A spherical mirror 'A' always forms an erect image of an object and another spherical mirror 'B' forms erect as well as inverted image of an object. State with reasons the type of spherical mirrors 'A' and 'B' and draw ray diagrams showing formation of images to justify your answer.
Spherical mirror A always forms an erect image of an object, so it is a convex mirror and spherical mirror B forms erect as well as inverted image of an object, so it is a concave mirror.
The ray diagrams are as follows:
When incident rays, parallel to the principal axis, then the light reflected will be appeared as coming from focus, and when incident ray moves towards the center of curvature, the reflected ray will return back to the same path. This proves that the reflected rays are diverging and therefore, the mirror always produce a virtual and erect image. So, the mirror is a convex mirror.
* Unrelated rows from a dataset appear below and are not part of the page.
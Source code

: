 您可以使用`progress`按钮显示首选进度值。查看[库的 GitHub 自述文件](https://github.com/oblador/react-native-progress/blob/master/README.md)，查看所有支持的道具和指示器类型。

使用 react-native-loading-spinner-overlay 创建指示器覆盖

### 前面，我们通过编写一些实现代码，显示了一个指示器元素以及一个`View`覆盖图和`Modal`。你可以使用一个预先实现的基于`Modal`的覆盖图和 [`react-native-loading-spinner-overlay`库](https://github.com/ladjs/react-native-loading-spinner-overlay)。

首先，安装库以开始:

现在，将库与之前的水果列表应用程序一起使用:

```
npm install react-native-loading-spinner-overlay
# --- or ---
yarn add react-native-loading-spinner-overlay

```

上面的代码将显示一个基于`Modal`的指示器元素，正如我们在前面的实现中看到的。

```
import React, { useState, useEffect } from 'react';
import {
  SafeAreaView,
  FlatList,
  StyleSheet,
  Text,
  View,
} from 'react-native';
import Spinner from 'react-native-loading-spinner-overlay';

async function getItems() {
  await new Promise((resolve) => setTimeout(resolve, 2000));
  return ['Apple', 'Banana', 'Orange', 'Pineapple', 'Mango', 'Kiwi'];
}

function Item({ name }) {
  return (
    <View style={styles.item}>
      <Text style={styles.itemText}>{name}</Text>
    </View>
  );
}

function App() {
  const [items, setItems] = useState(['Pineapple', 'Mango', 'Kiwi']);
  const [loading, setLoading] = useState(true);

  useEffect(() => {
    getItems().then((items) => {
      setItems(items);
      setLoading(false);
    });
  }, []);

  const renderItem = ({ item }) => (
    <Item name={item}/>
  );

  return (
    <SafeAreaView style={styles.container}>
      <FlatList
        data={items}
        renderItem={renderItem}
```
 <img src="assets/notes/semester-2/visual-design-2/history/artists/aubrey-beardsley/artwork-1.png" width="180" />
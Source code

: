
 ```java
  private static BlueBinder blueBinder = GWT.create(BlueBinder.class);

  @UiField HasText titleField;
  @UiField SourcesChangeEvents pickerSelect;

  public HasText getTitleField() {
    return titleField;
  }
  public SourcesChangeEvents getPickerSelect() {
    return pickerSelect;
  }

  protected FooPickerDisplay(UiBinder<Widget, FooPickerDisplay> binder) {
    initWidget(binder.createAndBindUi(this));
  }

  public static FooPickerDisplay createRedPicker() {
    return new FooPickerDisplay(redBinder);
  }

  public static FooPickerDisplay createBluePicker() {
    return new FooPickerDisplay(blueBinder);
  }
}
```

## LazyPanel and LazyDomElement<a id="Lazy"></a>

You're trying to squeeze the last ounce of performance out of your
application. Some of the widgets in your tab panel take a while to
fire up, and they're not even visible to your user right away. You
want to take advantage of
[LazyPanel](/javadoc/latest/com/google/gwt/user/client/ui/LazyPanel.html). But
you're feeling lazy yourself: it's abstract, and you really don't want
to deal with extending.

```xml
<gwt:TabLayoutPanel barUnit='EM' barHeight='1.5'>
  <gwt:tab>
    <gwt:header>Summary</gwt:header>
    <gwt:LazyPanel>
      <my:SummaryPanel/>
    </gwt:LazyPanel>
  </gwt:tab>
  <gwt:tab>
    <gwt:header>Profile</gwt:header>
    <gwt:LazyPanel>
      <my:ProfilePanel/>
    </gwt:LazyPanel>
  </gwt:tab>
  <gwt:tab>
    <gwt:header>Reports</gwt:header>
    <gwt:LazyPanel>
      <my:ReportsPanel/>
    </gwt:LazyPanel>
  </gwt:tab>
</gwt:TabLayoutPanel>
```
Similarly, the nature of the image formed in case of concave mirror, depends on the position of the object.
The ray diagrams are:
When an incident ray is parallel to the principal axis, the reflected ray appears to be coming from the focus and when incident ray moves towards the center of curvature, the reflected ray retraces the path. These two rules show that the reflected rays are diverging and when produced back-wards, the rays appear to meet. Thus, this mirror always produces a virtual image which is always erect. Mirror 'B' is a concave mirror. The nature, position and size of the image formed by a concave mirror depends on the position of the object in relation to points P(Pole), F(focus) and C(center of curvature) of the mirror.
Case 1. When. the object is placed between P and F-the two reflected rays (one passes through the focus and other retraces through center of curvature) are diverging and appear to meet in backward direction. This produces a virtual and erect image.
Case 2. As the object moves away from the mirror beyond F the two reflect rays actually meet below the principal axis which produces a real and inverted image.